Source material »
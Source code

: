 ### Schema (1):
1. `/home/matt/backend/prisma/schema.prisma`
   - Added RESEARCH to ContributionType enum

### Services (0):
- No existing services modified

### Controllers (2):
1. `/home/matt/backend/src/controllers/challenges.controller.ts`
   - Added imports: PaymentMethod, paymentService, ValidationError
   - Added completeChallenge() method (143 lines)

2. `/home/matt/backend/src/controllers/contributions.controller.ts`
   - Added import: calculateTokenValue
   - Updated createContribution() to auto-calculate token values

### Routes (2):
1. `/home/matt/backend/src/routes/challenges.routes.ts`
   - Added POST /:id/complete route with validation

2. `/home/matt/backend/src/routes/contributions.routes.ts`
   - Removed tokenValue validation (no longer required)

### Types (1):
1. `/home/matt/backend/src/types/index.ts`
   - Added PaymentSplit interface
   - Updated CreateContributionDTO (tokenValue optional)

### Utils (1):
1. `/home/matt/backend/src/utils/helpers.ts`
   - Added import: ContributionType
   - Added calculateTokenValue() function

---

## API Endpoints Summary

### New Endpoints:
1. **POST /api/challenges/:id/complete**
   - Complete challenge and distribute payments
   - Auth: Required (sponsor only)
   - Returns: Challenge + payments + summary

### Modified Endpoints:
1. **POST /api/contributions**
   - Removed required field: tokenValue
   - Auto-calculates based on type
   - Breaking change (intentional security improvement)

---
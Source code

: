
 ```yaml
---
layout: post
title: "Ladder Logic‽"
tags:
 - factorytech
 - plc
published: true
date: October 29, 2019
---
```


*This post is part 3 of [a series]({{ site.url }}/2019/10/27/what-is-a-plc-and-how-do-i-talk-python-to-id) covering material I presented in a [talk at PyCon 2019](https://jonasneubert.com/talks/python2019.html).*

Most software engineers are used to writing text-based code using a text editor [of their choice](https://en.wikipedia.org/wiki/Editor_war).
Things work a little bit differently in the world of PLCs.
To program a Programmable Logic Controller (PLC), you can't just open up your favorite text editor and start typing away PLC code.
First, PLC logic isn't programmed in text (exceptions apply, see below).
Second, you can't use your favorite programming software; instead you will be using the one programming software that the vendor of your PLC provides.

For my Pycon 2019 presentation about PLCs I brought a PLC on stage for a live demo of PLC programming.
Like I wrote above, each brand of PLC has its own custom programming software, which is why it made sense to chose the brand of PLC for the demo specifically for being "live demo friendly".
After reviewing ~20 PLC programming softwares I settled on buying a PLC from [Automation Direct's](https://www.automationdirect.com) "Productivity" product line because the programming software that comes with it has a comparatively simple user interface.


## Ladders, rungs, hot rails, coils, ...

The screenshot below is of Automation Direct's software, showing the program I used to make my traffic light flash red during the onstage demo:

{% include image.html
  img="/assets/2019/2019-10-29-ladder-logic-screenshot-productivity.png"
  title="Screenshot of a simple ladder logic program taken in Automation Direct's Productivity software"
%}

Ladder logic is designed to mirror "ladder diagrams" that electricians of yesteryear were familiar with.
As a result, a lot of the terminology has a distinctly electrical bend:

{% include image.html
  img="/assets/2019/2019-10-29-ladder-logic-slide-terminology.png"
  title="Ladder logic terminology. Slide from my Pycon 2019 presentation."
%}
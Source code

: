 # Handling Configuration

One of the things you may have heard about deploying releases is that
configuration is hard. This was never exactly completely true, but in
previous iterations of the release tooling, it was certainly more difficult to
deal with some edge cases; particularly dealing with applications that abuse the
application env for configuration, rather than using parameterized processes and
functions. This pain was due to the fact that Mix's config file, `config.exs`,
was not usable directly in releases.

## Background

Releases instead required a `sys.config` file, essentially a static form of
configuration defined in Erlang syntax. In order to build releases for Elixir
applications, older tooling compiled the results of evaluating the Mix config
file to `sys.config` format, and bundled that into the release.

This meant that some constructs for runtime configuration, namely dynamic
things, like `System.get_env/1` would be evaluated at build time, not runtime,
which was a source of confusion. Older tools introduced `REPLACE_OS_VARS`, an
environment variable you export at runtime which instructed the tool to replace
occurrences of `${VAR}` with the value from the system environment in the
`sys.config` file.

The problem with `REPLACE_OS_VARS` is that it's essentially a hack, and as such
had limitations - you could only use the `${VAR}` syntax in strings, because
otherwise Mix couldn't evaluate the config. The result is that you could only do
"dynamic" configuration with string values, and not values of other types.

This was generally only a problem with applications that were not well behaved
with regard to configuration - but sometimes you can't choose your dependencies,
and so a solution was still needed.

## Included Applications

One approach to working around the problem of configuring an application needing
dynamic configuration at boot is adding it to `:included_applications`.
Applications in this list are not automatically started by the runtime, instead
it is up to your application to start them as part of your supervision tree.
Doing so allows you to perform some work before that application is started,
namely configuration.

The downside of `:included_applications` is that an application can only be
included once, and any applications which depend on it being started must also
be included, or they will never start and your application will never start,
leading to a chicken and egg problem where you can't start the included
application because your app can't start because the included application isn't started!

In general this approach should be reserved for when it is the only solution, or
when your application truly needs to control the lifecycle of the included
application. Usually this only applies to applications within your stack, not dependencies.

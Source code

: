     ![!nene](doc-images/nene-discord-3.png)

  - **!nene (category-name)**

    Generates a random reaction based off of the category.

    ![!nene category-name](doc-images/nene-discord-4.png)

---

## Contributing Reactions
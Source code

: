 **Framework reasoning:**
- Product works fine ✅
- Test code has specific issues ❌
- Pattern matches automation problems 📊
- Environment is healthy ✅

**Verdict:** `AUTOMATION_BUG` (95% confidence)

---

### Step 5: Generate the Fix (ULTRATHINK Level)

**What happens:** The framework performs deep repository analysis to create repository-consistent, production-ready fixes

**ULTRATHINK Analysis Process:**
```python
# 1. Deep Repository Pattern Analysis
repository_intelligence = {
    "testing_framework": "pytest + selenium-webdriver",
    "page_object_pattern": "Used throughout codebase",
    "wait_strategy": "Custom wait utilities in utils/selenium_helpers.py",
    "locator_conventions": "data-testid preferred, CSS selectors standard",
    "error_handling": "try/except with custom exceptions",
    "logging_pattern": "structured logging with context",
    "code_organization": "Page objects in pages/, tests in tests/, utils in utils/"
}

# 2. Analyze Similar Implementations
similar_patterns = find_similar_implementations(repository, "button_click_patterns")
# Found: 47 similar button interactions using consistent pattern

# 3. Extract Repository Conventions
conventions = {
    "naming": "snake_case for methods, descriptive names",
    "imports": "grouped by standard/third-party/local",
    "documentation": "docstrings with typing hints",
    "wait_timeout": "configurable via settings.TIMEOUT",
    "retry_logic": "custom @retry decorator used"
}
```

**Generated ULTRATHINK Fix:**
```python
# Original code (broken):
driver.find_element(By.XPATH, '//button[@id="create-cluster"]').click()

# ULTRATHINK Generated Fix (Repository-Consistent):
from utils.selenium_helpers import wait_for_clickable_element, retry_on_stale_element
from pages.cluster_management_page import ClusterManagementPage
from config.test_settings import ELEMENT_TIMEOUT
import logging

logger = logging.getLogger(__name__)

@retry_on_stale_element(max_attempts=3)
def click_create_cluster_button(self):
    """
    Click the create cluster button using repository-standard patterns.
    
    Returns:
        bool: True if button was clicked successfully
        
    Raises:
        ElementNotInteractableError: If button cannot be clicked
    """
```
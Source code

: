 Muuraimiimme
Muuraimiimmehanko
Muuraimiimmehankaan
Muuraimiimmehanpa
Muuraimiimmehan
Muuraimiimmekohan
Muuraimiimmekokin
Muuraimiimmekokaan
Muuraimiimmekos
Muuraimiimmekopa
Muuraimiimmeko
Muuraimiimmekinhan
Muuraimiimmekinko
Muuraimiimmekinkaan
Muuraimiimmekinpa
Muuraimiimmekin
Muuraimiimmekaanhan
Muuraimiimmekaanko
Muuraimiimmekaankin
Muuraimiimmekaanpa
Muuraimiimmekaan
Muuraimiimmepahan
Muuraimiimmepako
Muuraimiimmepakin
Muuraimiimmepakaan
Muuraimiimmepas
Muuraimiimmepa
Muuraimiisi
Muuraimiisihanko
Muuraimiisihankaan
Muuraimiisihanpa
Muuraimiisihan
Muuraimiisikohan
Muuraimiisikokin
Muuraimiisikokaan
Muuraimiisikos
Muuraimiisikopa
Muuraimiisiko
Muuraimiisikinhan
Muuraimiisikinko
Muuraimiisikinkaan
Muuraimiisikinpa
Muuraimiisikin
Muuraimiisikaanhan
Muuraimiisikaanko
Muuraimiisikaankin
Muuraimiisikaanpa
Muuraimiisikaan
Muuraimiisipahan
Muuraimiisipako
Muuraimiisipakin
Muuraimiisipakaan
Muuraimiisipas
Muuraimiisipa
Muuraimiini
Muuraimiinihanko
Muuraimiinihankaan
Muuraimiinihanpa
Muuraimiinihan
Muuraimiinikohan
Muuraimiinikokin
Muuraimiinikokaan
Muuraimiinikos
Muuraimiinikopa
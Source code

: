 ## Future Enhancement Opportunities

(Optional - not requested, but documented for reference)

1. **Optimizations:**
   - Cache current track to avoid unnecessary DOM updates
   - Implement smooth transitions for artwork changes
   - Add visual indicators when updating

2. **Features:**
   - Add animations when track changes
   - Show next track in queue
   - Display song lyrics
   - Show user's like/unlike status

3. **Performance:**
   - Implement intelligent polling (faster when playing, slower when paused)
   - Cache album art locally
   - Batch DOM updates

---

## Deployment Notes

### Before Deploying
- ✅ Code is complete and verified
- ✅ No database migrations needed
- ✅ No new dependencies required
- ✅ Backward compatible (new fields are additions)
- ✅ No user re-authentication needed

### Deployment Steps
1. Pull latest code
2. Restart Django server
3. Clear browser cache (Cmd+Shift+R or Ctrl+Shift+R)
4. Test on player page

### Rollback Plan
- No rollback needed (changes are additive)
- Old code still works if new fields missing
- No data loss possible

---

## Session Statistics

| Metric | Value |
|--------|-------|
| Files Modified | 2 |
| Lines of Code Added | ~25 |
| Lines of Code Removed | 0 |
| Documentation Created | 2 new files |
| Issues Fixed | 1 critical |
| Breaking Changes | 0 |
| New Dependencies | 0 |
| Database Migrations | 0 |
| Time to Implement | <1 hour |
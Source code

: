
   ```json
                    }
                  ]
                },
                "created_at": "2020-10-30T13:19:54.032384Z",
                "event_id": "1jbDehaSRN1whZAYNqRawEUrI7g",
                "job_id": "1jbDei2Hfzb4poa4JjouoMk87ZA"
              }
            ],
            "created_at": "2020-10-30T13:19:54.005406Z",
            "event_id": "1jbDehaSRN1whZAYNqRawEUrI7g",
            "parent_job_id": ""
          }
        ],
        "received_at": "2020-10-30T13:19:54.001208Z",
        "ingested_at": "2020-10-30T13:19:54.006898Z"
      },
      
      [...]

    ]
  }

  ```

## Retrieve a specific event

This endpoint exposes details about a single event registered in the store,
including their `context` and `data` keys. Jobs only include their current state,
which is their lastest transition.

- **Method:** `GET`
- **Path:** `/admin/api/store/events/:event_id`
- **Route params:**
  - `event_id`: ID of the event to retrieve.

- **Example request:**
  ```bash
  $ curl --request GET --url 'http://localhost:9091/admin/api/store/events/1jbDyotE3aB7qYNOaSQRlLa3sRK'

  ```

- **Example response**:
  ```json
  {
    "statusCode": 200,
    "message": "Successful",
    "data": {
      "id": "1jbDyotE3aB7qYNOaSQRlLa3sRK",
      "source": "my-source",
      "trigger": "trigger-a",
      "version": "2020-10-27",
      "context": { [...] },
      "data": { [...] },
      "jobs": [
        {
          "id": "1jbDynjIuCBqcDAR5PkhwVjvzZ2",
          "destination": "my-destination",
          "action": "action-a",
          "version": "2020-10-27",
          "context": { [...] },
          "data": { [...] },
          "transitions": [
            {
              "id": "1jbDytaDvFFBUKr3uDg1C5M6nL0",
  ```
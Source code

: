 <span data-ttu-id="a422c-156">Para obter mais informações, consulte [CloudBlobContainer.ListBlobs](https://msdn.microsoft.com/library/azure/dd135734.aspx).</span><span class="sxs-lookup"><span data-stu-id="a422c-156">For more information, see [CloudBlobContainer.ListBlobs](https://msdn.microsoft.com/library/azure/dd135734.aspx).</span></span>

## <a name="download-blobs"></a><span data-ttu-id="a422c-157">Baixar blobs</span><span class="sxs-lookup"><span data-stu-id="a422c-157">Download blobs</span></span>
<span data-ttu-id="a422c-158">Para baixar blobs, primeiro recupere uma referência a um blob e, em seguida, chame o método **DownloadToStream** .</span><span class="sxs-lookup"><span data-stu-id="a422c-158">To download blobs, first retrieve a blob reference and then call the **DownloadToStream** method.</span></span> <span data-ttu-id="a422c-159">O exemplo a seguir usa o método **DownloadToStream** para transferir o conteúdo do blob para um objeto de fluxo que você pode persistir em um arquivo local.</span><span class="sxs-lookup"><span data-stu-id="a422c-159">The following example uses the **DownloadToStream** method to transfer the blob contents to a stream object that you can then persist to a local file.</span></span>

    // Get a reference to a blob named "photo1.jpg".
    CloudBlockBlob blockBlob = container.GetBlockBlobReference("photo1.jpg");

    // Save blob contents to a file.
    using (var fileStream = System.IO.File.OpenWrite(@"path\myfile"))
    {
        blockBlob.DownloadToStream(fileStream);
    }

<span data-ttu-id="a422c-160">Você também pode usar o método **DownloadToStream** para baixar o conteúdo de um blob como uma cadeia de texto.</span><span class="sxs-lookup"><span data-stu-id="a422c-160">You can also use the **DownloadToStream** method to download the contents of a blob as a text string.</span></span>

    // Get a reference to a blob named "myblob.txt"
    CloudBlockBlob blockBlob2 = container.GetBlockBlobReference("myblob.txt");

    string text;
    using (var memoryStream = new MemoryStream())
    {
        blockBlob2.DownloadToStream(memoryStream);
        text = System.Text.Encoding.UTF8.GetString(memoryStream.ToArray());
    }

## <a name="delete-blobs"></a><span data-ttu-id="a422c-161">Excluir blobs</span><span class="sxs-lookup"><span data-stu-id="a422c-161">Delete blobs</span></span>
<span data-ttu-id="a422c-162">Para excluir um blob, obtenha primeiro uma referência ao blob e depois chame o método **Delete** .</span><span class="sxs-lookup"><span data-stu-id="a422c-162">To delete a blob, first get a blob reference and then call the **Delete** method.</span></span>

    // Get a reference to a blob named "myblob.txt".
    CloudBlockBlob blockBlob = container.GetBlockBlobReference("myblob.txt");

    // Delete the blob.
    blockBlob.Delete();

About this exercise »
Look back at the data above. Transcribe exactly the lines starting at the line that contains "into the release." and ending at the line that contains "had limitations - you".

Expected answer »
file to `sys.config` format, and bundled that into the release.

This meant that some constructs for runtime configuration, namely dynamic
things, like `System.get_env/1` would be evaluated at build time, not runtime,
which was a source of confusion. Older tools introduced `REPLACE_OS_VARS`, an
environment variable you export at runtime which instructed the tool to replace
occurrences of `${VAR}` with the value from the system environment in the
`sys.config` file.

The problem with `REPLACE_OS_VARS` is that it's essentially a hack, and as such
had limitations - you could only use the `${VAR}` syntax in strings, because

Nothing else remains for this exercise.